● What is being asked: Among the entries, find the lines with the string "izrek" and copy them.

● Data listing:
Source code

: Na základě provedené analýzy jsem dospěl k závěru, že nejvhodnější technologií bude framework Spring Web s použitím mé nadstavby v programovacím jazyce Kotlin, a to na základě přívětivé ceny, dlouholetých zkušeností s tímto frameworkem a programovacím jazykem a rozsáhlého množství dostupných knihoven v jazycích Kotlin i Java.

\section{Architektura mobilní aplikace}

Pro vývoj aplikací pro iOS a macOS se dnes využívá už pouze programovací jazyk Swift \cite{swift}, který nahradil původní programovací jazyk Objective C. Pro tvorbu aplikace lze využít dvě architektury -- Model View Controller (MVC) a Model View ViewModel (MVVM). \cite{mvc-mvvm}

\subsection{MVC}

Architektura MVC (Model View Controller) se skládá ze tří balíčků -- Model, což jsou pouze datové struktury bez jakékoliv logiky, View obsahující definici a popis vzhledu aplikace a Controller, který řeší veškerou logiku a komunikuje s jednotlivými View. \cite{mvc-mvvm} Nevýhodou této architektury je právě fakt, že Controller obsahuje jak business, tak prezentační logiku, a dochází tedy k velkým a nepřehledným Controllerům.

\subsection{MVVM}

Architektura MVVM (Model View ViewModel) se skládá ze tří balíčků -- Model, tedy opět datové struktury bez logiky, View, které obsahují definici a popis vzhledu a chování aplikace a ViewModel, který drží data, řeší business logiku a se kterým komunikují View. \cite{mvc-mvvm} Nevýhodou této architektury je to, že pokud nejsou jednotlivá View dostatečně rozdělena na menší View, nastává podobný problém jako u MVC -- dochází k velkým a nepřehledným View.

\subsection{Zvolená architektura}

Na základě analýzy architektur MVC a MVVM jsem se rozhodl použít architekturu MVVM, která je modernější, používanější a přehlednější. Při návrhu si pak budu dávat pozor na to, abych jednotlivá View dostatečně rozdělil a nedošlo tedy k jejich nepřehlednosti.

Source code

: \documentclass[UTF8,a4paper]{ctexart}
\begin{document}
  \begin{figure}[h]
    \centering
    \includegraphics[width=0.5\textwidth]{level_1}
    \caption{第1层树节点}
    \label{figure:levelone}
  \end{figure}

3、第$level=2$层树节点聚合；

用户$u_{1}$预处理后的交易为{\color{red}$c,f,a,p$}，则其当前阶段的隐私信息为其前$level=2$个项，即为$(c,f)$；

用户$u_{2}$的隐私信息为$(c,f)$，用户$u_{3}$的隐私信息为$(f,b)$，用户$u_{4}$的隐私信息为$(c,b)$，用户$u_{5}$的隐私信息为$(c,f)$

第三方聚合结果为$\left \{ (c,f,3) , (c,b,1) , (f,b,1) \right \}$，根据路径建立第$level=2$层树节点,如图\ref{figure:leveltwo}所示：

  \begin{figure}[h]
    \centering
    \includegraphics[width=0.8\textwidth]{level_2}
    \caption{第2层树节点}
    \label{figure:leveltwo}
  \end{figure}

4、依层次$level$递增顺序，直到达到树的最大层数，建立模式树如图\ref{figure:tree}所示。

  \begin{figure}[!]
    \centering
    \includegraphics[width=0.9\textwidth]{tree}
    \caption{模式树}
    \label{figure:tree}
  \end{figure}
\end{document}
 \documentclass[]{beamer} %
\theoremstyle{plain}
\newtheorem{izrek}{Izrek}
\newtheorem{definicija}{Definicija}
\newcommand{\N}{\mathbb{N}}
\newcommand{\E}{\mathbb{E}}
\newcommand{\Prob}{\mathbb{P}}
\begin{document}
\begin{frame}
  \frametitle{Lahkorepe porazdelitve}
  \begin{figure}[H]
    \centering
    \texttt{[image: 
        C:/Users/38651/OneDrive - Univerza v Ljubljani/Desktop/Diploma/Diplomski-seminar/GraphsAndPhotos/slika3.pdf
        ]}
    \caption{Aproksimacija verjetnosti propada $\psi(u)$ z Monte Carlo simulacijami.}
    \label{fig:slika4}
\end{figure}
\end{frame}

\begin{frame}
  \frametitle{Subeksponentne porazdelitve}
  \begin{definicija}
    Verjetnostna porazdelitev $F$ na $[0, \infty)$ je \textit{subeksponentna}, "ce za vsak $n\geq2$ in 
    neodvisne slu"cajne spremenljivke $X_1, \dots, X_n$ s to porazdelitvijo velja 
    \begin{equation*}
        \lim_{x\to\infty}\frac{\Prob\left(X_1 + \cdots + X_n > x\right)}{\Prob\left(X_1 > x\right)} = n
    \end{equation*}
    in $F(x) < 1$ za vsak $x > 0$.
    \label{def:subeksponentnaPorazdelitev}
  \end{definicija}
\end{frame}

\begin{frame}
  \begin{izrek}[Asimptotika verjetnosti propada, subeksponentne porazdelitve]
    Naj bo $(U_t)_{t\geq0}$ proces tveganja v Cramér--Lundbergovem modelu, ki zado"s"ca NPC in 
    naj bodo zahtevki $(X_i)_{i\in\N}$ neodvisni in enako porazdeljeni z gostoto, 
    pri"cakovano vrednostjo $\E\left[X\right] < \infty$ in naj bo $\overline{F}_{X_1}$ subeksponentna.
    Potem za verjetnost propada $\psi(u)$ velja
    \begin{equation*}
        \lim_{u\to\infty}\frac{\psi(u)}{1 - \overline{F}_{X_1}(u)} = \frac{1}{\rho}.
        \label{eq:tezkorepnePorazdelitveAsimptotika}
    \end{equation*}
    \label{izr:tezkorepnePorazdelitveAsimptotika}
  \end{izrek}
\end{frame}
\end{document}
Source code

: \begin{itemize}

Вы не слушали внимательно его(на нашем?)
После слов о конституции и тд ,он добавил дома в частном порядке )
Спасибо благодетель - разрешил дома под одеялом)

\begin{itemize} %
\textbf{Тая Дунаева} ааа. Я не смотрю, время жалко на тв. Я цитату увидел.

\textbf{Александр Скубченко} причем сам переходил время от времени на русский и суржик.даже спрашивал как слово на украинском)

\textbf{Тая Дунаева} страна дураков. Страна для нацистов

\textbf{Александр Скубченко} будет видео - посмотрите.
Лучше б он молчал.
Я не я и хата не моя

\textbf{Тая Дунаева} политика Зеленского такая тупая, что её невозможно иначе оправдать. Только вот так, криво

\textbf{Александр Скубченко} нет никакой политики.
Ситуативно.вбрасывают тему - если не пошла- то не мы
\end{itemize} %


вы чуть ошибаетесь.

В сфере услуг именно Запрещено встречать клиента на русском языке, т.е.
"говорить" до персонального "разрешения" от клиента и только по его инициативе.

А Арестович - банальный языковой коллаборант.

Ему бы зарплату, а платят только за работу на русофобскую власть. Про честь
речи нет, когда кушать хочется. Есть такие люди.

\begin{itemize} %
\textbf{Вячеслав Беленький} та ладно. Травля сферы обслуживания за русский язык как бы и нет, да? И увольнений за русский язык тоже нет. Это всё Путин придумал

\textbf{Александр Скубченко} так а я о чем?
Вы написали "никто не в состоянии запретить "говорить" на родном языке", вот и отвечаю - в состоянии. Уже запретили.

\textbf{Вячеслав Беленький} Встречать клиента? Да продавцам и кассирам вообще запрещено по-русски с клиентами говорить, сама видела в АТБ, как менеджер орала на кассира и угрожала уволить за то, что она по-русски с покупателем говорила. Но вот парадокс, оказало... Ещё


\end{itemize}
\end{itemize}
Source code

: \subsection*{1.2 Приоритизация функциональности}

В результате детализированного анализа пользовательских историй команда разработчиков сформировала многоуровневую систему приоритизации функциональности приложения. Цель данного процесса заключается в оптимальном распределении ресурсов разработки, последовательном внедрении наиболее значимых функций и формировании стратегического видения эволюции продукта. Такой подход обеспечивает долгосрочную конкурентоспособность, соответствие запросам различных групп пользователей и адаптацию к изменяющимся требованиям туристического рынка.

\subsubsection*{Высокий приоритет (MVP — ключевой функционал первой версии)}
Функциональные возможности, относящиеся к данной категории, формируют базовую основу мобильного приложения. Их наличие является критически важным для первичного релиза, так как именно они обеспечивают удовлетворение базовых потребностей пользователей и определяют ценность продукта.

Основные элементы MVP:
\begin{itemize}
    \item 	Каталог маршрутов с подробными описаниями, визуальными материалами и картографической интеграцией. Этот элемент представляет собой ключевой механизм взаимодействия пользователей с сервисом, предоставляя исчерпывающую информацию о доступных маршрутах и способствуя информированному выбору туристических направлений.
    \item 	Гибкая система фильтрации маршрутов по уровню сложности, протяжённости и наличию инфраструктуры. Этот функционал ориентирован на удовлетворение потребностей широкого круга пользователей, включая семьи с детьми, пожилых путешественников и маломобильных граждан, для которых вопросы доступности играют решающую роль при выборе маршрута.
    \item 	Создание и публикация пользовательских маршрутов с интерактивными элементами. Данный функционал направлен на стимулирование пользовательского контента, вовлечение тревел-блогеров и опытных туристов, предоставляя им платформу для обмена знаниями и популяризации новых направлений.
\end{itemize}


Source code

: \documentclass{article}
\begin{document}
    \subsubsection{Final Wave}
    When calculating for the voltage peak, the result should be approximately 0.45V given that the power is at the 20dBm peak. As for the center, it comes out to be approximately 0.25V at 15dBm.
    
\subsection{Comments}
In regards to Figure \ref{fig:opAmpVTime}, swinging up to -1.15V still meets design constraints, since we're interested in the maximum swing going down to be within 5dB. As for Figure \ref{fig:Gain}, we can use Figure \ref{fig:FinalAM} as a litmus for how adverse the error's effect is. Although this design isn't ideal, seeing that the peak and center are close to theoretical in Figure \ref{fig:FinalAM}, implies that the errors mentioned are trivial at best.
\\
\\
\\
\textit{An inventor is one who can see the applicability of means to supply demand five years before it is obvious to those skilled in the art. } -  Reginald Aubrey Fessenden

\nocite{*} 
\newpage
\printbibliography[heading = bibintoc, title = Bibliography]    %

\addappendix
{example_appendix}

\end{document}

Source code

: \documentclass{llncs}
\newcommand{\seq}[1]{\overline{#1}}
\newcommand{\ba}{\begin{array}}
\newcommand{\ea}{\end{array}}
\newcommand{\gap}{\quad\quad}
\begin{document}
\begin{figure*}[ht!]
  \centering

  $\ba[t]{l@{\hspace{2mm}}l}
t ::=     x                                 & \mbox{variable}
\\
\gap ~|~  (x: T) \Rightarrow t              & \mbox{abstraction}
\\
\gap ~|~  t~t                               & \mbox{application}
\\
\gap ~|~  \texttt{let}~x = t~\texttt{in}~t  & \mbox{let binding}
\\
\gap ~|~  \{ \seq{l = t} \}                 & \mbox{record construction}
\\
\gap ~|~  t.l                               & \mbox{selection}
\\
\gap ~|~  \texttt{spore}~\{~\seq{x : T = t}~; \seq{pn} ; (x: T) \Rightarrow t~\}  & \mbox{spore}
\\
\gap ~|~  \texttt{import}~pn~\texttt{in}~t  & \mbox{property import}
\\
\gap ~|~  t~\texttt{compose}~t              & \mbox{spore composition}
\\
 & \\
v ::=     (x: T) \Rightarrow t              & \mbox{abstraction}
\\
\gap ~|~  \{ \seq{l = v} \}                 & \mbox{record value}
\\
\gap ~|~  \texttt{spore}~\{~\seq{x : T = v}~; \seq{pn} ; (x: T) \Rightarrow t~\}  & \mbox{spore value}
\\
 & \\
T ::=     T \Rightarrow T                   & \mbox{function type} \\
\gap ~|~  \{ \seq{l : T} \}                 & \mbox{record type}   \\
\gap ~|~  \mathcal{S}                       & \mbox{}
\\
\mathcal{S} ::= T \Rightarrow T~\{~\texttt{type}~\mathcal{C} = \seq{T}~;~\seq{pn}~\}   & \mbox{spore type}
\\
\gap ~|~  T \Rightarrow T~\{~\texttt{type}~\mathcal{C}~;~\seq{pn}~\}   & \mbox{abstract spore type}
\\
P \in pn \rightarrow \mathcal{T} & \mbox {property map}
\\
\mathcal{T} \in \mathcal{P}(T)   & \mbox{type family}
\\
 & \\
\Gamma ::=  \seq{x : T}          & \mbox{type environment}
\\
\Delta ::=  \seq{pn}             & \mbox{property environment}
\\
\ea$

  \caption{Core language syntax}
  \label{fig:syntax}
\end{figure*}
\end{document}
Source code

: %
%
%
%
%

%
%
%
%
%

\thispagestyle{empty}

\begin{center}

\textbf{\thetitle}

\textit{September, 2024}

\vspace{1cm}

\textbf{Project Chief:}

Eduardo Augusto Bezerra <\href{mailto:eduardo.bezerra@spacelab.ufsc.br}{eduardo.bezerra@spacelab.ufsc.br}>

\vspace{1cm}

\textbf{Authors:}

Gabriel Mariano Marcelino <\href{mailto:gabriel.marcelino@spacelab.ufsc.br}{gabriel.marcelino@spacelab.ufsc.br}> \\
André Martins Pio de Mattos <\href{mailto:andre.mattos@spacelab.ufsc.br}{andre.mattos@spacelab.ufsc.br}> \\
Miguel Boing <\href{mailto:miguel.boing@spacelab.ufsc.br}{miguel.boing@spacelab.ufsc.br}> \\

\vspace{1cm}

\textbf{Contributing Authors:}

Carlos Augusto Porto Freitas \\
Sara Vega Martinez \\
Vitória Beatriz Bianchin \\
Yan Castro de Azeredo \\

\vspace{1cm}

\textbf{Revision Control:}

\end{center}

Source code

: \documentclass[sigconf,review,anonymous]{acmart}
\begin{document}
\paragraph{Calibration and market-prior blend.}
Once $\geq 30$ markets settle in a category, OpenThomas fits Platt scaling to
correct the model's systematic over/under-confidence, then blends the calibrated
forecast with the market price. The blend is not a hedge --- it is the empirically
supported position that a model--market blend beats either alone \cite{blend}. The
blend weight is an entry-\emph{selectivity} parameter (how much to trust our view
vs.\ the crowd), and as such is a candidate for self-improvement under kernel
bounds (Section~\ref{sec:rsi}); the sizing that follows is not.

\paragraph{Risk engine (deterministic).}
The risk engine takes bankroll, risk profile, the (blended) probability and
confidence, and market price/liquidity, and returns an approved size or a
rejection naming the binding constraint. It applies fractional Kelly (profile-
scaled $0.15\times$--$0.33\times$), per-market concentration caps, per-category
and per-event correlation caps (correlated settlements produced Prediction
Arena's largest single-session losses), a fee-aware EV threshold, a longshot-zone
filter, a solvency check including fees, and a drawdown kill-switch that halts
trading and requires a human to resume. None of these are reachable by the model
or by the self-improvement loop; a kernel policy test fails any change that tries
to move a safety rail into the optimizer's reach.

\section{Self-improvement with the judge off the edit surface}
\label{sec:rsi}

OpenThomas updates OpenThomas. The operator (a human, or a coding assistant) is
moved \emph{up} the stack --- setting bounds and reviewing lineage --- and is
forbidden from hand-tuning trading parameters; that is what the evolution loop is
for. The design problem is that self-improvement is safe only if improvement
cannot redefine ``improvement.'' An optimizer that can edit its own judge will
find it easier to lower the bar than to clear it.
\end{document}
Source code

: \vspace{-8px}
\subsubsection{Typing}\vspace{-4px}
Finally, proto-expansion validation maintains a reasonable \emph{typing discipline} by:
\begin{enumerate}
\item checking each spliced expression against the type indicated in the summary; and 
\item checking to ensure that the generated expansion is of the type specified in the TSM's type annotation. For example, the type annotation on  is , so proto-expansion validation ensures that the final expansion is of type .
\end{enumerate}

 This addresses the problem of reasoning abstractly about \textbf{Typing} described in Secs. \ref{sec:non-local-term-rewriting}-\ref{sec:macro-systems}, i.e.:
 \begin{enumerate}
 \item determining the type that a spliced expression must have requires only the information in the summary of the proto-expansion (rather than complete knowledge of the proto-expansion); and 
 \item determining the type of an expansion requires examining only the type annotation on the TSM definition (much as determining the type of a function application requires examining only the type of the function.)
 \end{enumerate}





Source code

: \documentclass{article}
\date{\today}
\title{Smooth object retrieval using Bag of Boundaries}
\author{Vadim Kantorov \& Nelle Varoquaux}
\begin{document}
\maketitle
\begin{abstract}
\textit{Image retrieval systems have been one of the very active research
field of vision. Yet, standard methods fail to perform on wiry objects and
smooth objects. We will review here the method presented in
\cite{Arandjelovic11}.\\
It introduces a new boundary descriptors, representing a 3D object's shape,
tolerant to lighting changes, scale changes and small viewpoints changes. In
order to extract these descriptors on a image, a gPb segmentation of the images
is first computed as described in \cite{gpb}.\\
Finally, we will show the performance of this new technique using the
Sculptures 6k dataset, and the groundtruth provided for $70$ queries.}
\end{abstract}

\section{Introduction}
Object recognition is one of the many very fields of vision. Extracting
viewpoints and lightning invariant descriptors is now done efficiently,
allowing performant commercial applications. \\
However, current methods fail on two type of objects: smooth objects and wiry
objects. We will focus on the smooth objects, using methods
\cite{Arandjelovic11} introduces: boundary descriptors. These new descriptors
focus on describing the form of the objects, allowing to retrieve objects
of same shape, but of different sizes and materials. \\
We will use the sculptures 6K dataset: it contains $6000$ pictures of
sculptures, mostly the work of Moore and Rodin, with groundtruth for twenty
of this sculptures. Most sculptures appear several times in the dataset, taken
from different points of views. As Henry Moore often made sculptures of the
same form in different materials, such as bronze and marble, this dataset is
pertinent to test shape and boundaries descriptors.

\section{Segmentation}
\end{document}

● Written answer:
\newtheorem{izrek}{Izrek}
  \begin{izrek}[Asimptotika verjetnosti propada, subeksponentne porazdelitve]
  \end{izrek}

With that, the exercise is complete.